Stealing Fire - Stephen Kotler and Jaime Wheal
An overview of so called “Ecstatic States,” Stealing Fire was, for me, and introduction to the concept of shifting mental states to change performance. Kotler and Wheal describe how modern day Prometheuses are using advances in psychology, neurobiology, technology and pharmacology to access altered mental states previously attainable only by people on the fringes of everyday society, like extreme action sports athletes and monks who dedicate their lives to meditation, to radically improve cognition and decision-making and to shorten learning cycles. It's a fascinating look behind the curtain at controversial ideas fueling a "Golden Age" of peak performance. Enter this book with your mind open. “When free from the confines of our normal identity, we are able to look at life, and the often repetitive stories we tell about it, with fresh eyes. Come Monday morning, we may still clamber back into the monkey suites of our everyday roles—parent, spouse, employee, boss, neighbor—but, by then, we know they’re just costumes with zippers.”
What I’m reading now:
Tribe - Sebastian Junger
Junger is the war reporter behind the documentary Restrepo and books like War and A Perfect Storm. Coming home after the making of Restrepo, he struggled to understand why so many of the warriors he embedded with expressed a desire to leave the comfort and safety of home to go back to the mountains of Afghanistan with their brother warriors. Tribe is his attempt at an explanation. The general thesis seems, so far, to be that humans have a biological need for close community and struggle with stakes that are, if not life and death, at least very meaningful. “Humans don’t mind hardship, in fact, they thrive on it: what the mind is not feeling necessary. Modern society has perfected the art of making people not feel necessary.”
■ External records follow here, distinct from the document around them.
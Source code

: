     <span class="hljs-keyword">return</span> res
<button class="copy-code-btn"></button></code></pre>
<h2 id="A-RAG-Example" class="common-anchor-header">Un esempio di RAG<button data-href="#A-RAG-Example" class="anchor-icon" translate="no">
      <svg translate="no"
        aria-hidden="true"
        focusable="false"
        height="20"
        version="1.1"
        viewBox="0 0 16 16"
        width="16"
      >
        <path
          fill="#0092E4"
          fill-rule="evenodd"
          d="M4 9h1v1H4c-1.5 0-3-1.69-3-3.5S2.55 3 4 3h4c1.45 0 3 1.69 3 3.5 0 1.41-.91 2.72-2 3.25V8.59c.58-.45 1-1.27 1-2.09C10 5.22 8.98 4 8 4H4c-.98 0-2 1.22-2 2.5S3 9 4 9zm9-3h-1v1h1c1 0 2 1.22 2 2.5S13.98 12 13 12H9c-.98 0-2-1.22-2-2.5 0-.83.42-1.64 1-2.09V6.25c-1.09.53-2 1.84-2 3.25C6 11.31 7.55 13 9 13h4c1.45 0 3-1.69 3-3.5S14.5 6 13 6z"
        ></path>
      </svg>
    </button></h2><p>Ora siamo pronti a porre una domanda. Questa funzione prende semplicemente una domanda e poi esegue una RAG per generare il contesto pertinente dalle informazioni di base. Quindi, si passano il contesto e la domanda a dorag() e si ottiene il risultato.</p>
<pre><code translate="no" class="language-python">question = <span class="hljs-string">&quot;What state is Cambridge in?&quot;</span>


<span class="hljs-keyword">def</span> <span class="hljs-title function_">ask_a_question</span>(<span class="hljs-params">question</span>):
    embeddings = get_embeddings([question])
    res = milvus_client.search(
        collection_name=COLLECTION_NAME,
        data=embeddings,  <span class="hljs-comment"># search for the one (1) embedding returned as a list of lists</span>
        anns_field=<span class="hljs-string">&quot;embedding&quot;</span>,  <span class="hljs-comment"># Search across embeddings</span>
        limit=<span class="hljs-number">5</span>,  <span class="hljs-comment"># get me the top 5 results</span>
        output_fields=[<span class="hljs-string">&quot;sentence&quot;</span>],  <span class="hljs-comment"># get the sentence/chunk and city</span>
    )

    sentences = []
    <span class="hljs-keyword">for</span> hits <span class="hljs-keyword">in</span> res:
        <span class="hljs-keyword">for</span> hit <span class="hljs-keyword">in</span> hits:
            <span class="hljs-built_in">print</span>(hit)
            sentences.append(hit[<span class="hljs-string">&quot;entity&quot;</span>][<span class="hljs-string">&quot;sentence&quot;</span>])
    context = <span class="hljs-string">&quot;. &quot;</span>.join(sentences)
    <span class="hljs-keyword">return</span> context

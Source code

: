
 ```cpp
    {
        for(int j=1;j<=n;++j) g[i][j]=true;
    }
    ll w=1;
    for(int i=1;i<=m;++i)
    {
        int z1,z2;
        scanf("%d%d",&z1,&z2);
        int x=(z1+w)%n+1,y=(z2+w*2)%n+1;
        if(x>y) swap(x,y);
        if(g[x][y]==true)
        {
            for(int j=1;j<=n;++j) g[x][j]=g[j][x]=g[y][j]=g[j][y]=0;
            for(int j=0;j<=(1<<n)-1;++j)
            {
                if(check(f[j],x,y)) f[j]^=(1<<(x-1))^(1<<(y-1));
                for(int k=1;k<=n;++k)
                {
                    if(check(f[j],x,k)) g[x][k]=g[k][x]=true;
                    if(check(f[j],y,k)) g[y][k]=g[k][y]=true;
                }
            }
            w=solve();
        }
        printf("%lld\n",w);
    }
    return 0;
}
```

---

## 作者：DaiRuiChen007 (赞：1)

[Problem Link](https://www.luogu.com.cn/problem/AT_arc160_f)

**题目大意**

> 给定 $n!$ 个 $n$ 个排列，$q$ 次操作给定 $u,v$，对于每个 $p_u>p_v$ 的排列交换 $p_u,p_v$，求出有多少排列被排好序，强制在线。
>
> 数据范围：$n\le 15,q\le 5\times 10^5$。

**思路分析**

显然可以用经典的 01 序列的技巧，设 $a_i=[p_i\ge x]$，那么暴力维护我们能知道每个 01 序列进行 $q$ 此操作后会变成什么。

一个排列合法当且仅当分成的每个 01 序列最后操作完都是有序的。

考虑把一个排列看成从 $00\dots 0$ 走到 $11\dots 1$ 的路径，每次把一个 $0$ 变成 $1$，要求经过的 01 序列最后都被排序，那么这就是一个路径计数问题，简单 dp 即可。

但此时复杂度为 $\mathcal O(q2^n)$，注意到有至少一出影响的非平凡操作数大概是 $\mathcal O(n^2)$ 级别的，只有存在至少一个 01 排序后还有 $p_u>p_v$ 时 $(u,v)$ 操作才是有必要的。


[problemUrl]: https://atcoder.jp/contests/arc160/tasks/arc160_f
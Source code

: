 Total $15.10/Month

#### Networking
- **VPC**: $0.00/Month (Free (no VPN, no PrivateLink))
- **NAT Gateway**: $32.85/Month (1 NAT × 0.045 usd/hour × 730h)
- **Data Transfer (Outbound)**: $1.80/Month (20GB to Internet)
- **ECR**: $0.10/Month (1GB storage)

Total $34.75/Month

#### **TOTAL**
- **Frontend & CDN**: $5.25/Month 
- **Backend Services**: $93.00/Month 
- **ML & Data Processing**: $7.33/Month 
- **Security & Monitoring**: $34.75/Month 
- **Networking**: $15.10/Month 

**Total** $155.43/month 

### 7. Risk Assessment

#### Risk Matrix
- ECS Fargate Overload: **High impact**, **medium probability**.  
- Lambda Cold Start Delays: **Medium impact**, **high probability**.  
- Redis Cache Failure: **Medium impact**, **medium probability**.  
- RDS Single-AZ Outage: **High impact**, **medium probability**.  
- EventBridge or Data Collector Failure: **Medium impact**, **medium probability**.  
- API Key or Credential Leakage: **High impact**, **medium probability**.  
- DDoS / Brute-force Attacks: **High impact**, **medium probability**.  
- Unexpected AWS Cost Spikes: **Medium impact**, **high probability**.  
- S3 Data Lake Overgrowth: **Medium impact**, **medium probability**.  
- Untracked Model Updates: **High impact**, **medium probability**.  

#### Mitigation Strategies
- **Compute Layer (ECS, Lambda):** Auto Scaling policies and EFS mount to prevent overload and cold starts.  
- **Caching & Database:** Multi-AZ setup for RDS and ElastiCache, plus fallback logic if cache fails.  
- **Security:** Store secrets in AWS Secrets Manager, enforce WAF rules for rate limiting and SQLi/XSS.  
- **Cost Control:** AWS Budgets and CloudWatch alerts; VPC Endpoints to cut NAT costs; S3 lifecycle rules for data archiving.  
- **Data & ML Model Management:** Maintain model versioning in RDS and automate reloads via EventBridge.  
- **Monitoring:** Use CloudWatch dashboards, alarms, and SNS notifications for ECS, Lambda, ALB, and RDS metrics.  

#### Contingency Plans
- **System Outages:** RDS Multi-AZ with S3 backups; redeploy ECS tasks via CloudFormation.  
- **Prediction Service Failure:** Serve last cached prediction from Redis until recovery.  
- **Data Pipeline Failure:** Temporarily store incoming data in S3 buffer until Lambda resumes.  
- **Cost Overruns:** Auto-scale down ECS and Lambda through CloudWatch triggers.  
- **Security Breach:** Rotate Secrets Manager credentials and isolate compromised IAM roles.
Sapiens - Yuval Noah Harari
It seems like this has been on every list of “What [Insert Smart Person] Is Reading” for the past five years. Fifty pages in and I can see why. Harari has a way of breaking down complex ideas that makes them both interesting and understandable. His chapter on the false promise of the agricultural revolution explains how our biological imperative to make as many copies of our DNA as possible can undermine our health and happiness. “The Agricultural Revolution was history’s biggest fraud. Who was responsible? Neither kings, nor priests, nor merchants. The culprits were a handful of plant species including wheat, rice, and potatoes. These plants domesticated Homo Sapiens, rather than vice versa.”
Next Up:
Leonardo Da Vinci - Walter Isaacson
A GREAT biographer takes on one of western civilization’s most interesting figures. This will earn my monthly Audible credit.
Origin - Dan Brown
Dan Brown writes supremely readable stories. I thought Inferno, his previous book in the Langdon series, was a fascinating thought experiment on the problem of human overpopulation.